In a move aimed at cutting further costs throughout the organisation ITV also announced 600 job losses, a fact that concerned Cook. The veteran journalist expressed anxiety for the future of investigative journalism too, a craft with which he has become synonymous.
“Many investigative programmes can’t afford it now, the management and the commissioners seem to think that it is too much like hard work, and that it takes a lot of backing up.”
Asked about current investigative reporters, and the approach that they seem to embrace, Cook conveyed his lack of admiration for their varying methods.
“I think audiences aren’t stupid, and they very quickly recognise who a programme is being done for.

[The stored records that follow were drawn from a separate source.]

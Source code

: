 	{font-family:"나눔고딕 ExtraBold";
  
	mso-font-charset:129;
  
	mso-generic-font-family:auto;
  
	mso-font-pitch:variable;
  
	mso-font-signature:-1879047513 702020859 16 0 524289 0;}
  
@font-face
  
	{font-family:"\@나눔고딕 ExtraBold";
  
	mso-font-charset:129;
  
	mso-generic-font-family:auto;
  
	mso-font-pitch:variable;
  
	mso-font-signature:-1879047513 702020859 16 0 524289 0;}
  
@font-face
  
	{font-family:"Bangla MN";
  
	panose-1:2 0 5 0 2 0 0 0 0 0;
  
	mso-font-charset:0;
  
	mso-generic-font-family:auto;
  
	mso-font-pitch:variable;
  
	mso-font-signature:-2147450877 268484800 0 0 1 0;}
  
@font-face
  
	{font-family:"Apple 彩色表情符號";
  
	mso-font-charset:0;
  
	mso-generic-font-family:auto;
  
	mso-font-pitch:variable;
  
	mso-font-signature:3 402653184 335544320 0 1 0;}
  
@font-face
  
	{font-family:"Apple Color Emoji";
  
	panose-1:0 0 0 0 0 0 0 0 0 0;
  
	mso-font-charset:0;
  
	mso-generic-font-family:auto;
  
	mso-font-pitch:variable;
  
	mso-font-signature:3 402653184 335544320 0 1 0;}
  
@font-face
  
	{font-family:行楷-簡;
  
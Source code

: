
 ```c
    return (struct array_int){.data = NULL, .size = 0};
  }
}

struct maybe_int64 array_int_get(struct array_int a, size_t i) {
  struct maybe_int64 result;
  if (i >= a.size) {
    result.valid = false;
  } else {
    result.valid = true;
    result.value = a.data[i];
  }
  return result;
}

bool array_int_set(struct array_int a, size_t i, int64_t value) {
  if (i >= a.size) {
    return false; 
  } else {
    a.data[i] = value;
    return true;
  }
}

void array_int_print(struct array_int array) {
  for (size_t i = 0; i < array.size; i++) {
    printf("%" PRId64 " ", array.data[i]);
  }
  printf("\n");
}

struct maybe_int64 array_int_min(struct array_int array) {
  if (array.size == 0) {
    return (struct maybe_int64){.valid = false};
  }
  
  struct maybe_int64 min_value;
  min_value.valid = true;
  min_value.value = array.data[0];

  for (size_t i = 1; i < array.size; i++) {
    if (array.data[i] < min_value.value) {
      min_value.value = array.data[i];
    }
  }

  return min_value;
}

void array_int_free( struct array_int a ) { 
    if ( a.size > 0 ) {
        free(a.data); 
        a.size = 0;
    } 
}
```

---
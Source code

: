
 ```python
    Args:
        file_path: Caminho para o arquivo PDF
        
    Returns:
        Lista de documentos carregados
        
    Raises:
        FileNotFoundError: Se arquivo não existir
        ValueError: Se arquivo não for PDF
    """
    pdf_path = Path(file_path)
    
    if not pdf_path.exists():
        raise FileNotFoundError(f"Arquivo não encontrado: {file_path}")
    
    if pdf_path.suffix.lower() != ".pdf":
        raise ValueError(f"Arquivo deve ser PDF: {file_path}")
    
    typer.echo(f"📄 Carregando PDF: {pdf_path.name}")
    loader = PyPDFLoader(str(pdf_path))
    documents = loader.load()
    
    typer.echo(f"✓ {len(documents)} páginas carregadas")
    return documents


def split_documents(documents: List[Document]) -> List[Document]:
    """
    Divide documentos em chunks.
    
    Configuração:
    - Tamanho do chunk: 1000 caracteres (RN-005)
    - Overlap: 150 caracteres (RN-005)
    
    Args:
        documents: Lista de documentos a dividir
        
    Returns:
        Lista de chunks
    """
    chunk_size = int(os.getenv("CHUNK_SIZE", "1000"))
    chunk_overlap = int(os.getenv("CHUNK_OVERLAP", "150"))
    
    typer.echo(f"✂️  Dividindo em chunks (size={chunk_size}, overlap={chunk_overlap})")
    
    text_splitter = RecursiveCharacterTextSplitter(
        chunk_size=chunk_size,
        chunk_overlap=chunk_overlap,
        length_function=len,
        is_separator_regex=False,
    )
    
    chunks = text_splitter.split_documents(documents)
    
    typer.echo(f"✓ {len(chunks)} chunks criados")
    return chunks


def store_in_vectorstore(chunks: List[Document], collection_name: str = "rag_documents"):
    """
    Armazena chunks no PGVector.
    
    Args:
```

Is it for the people in it, or the man presenting it?” he asked.
He also warned of the potential issues arising from the growing internet-based documentary movement claiming that “We are going up into the ether where there are no regulations, so you will have to believe less and less of what you see.”
Known as the ‘Godfather’ of modern investigative journalism, Cook recalled many thrilling near misses and numerous physical attacks as a consequence of his provocative ‘door-stepping’.
A full audience of students and locals attended the talk hosted by Coventry University lecturer John Mair, as Cook detailed the reputation that he had made for himself within the television and radio industry.
“I was described by an ITV commissioning editor as an elderly expensive dinosaur,” he proudly declared.